Disasters do not necessarily have to be adverse. In some cases, disasters can even trigger business development. If insured, extra money will flow into the area and can be used to modernize business operations. Natural disasters can so become the source of new development. However, it depends where a disaster occurs. If it is in a central, strategic location, the restructuring has to go very fast to avoid further business failure. The room for business innovation will be limited. If a disaster hits a wealthy area, where many businesses are insured, it can have a benign medium- or long-term effect on business development.

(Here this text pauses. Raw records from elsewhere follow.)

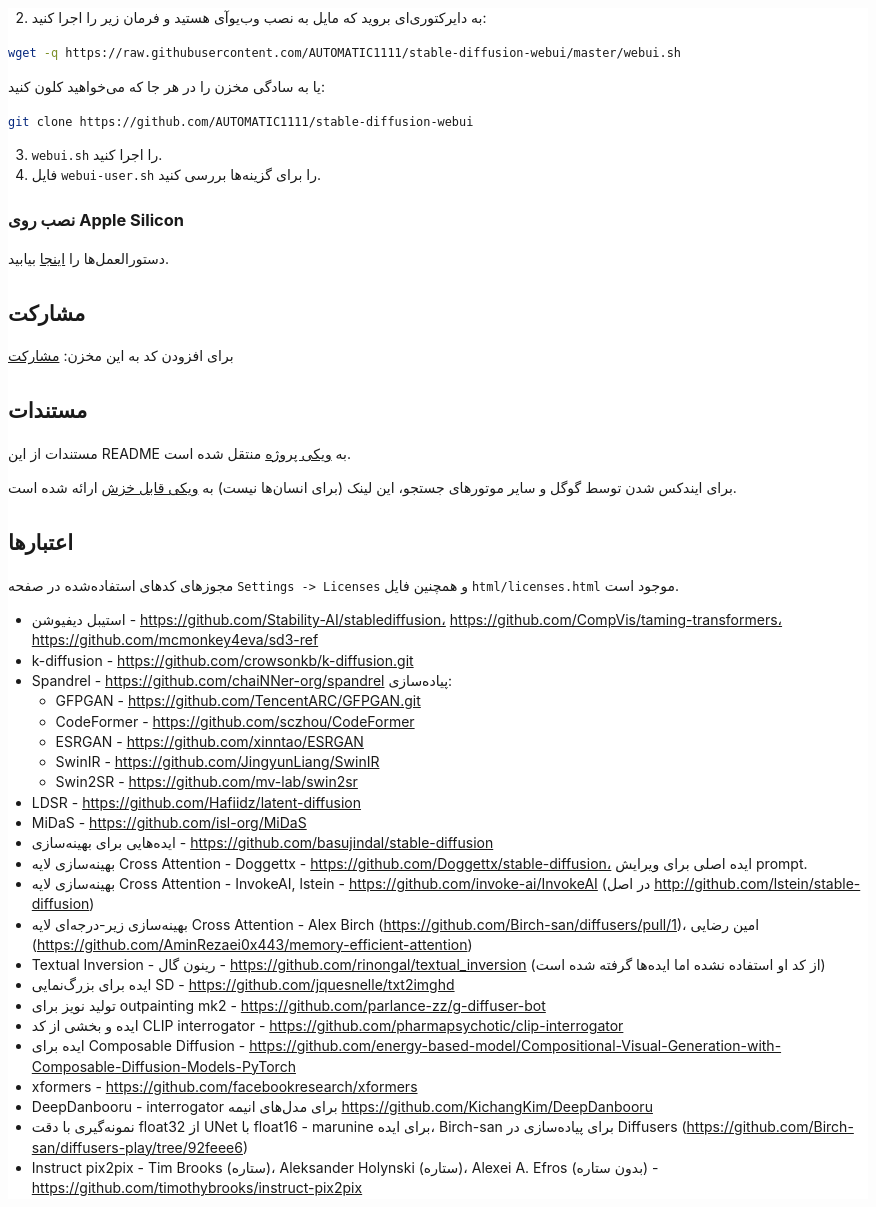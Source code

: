 2. به دایرکتوری‌ای بروید که مایل به نصب وب‌یوآی هستید و فرمان زیر را اجرا کنید:
```bash
wget -q https://raw.githubusercontent.com/AUTOMATIC1111/stable-diffusion-webui/master/webui.sh
```
یا به سادگی مخزن را در هر جا که می‌خواهید کلون کنید:
```bash
git clone https://github.com/AUTOMATIC1111/stable-diffusion-webui
```

3. `webui.sh` را اجرا کنید.
4. فایل `webui-user.sh` را برای گزینه‌ها بررسی کنید.

### نصب روی Apple Silicon

دستورالعمل‌ها را [اینجا](https://github.com/AUTOMATIC1111/stable-diffusion-webui/wiki/Installation-on-Apple-Silicon) بیابید.

## مشارکت
برای افزودن کد به این مخزن: [مشارکت](https://github.com/AUTOMATIC1111/stable-diffusion-webui/wiki/Contributing)

## مستندات

مستندات از این README به [ویکی پروژه](https://github.com/AUTOMATIC1111/stable-diffusion-webui/wiki) منتقل شده است.

برای ایندکس شدن توسط گوگل و سایر موتورهای جستجو، این لینک (برای انسان‌ها نیست) به [ویکی قابل خزش](https://github-wiki-see.page/m/AUTOMATIC1111/stable-diffusion-webui/wiki) ارائه شده است.

## اعتبارها
مجوزهای کدهای استفاده‌شده در صفحه `Settings -> Licenses` و همچنین فایل `html/licenses.html` موجود است.

- استیبل دیفیوشن - https://github.com/Stability-AI/stablediffusion، https://github.com/CompVis/taming-transformers، https://github.com/mcmonkey4eva/sd3-ref
- k-diffusion - https://github.com/crowsonkb/k-diffusion.git
- Spandrel - https://github.com/chaiNNer-org/spandrel پیاده‌سازی:
  - GFPGAN - https://github.com/TencentARC/GFPGAN.git
  - CodeFormer - https://github.com/sczhou/CodeFormer
  - ESRGAN - https://github.com/xinntao/ESRGAN
  - SwinIR - https://github.com/JingyunLiang/SwinIR
  - Swin2SR - https://github.com/mv-lab/swin2sr
- LDSR - https://github.com/Hafiidz/latent-diffusion
- MiDaS - https://github.com/isl-org/MiDaS
- ایده‌هایی برای بهینه‌سازی - https://github.com/basujindal/stable-diffusion
- بهینه‌سازی لایه Cross Attention - Doggettx - https://github.com/Doggettx/stable-diffusion، ایده اصلی برای ویرایش prompt.
- بهینه‌سازی لایه Cross Attention - InvokeAI, lstein - https://github.com/invoke-ai/InvokeAI (در اصل http://github.com/lstein/stable-diffusion)
- بهینه‌سازی زیر-درجه‌ای لایه Cross Attention - Alex Birch (https://github.com/Birch-san/diffusers/pull/1)، امین رضایی (https://github.com/AminRezaei0x443/memory-efficient-attention)
- Textual Inversion - رینون گال - https://github.com/rinongal/textual_inversion (از کد او استفاده نشده اما ایده‌ها گرفته شده است)
- ایده برای بزرگ‌نمایی SD - https://github.com/jquesnelle/txt2imghd
- تولید نویز برای outpainting mk2 - https://github.com/parlance-zz/g-diffuser-bot
- ایده و بخشی از کد CLIP interrogator - https://github.com/pharmapsychotic/clip-interrogator
- ایده برای Composable Diffusion - https://github.com/energy-based-model/Compositional-Visual-Generation-with-Composable-Diffusion-Models-PyTorch
- xformers - https://github.com/facebookresearch/xformers
- DeepDanbooru - interrogator برای مدل‌های انیمه https://github.com/KichangKim/DeepDanbooru
- نمونه‌گیری با دقت float32 از UNet با float16 - marunine برای ایده، Birch-san برای پیاده‌سازی در Diffusers (https://github.com/Birch-san/diffusers-play/tree/92feee6)
- Instruct pix2pix - Tim Brooks (ستاره)، Aleksander Holynski (ستاره)، Alexei A. Efros (بدون ستاره) - https://github.com/timothybrooks/instruct-pix2pix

After the immediate shock, there is room for business innovation and after a certain period the business is in a better state than what it would be without a disaster.

Value chains without a viable rural hinterland are highly vulnerable to threats imposed by climate change, natural or human disasters, epidemics, and other shocks. Climate change and an anticipated increase in climate-related disasters like floods, droughts, cyclones, or climate extreme events will decrease business profitability and profit margins in value chains and increase in particular the vulnerability of climate-dependent rural value chains.

Rural value chains are important in the management of local and regional resource reservoirs. Higher rural values can make entire regions more resilient. They decelerate rural to urban migration and provide basic food security for the central population otherwise solely dependent on food imports. We discussed four value chains describing successful alterations of rural value chains. Value increase is, however, not a usual case. During the last decades, many rural value chains experienced decreased profitability and shrinking.

The urban–rural transfer already working in agricultural programs of high-income states needs to be built out in higher middle and lower middle-income countries or to be established in low-income countries if dependence on emergency relief programs of the international community should be reduced. The inhabitants of low-income countries suffer most from disasters and rural value creation is especially difficult here. Many rural areas are today out of scope from a value perspective and will not become part of a value chain unless state programs are in place and support higher value initiatives like rural tourism or ecotourism. In times of economic crisis, their rural homelands are important hinterlands to buffer periods of economic crisis.

What is rarely considered in business plans are future costs due to the decline of environmental quality or the depletion of nonrenewable resources like soil or groundwater. The re-establishment of a good resource status can become a new business in future. Considerable parts of the agricultural land are today degraded and need restoration for regaining lost ecological performance. Water purification, retaining water in the landscape, cooling regions, avoiding soil erosion or biodiversity increase financed by an urban public can become eco-system services provided in rural landscapes. Ecological restoration and the value going out of functional ecosystems or marginal rural lands will be more appreciated with further decline of their ecological status. At a certain point, the reverse will be reached and degraded land becomes a business model for new rural entrepreneurs under the expectation that the urban society is paying for their services. The effect of disasters will not be triggered like this is today often the case. A proper management of land resources will also keep the impact of disasters at a minimum level. Functioning landscapes with vegetations holding back fertile top soil layers with a maximum water retention capacity can balance adverse climate effects.